[What is expected] Repeat exactly each line of the data provided below.

——————————

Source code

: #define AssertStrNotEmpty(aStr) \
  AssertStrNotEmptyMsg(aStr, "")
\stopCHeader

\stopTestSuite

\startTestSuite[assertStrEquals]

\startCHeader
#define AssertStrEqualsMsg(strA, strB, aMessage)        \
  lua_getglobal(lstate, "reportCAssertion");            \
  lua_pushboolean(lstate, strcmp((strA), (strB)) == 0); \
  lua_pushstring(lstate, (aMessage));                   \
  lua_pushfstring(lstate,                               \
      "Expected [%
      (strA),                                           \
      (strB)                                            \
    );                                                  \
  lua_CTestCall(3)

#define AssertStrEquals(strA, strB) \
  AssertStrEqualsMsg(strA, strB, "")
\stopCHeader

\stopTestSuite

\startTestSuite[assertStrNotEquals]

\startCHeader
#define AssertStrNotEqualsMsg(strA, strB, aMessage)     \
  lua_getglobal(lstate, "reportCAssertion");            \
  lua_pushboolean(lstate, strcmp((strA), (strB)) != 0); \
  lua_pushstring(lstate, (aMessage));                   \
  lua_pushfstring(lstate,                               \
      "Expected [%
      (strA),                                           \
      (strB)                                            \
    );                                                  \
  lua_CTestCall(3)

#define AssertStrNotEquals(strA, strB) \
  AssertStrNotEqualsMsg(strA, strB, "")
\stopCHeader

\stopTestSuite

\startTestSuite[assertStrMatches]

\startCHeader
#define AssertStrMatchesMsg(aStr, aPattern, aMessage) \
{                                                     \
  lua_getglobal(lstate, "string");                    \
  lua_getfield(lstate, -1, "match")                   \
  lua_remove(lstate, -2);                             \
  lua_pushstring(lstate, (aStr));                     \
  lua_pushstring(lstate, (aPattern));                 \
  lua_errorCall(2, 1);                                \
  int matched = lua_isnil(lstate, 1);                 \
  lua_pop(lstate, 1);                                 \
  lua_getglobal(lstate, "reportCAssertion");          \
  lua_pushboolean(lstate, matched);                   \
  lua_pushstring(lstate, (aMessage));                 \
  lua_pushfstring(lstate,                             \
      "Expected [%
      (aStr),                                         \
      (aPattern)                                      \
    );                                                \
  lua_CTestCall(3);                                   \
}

——————————

[Your response]
Source code

: #define AssertStrNotEmpty(aStr) \
  AssertStrNotEmptyMsg(aStr, "")
\stopCHeader

\stopTestSuite

\startTestSuite[assertStrEquals]

\startCHeader
#define AssertStrEqualsMsg(strA, strB, aMessage)        \
  lua_getglobal(lstate, "reportCAssertion");            \
  lua_pushboolean(lstate, strcmp((strA), (strB)) == 0); \
  lua_pushstring(lstate, (aMessage));                   \
  lua_pushfstring(lstate,                               \
      "Expected [%
      (strA),                                           \
      (strB)                                            \
    );                                                  \
  lua_CTestCall(3)

#define AssertStrEquals(strA, strB) \
  AssertStrEqualsMsg(strA, strB, "")
\stopCHeader

\stopTestSuite

\startTestSuite[assertStrNotEquals]

\startCHeader
#define AssertStrNotEqualsMsg(strA, strB, aMessage)     \
  lua_getglobal(lstate, "reportCAssertion");            \
  lua_pushboolean(lstate, strcmp((strA), (strB)) != 0); \
  lua_pushstring(lstate, (aMessage));                   \
  lua_pushfstring(lstate,                               \
      "Expected [%
      (strA),                                           \
      (strB)                                            \
    );                                                  \
  lua_CTestCall(3)

#define AssertStrNotEquals(strA, strB) \
  AssertStrNotEqualsMsg(strA, strB, "")
\stopCHeader

\stopTestSuite

\startTestSuite[assertStrMatches]

\startCHeader
#define AssertStrMatchesMsg(aStr, aPattern, aMessage) \
{                                                     \
  lua_getglobal(lstate, "string");                    \
  lua_getfield(lstate, -1, "match")                   \
  lua_remove(lstate, -2);                             \
  lua_pushstring(lstate, (aStr));                     \
  lua_pushstring(lstate, (aPattern));                 \
  lua_errorCall(2, 1);                                \
  int matched = lua_isnil(lstate, 1);                 \
  lua_pop(lstate, 1);                                 \
  lua_getglobal(lstate, "reportCAssertion");          \
  lua_pushboolean(lstate, matched);                   \
  lua_pushstring(lstate, (aMessage));                 \
  lua_pushfstring(lstate,                             \
      "Expected [%
      (aStr),                                         \
      (aPattern)                                      \
    );                                                \
  lua_CTestCall(3);                                   \
}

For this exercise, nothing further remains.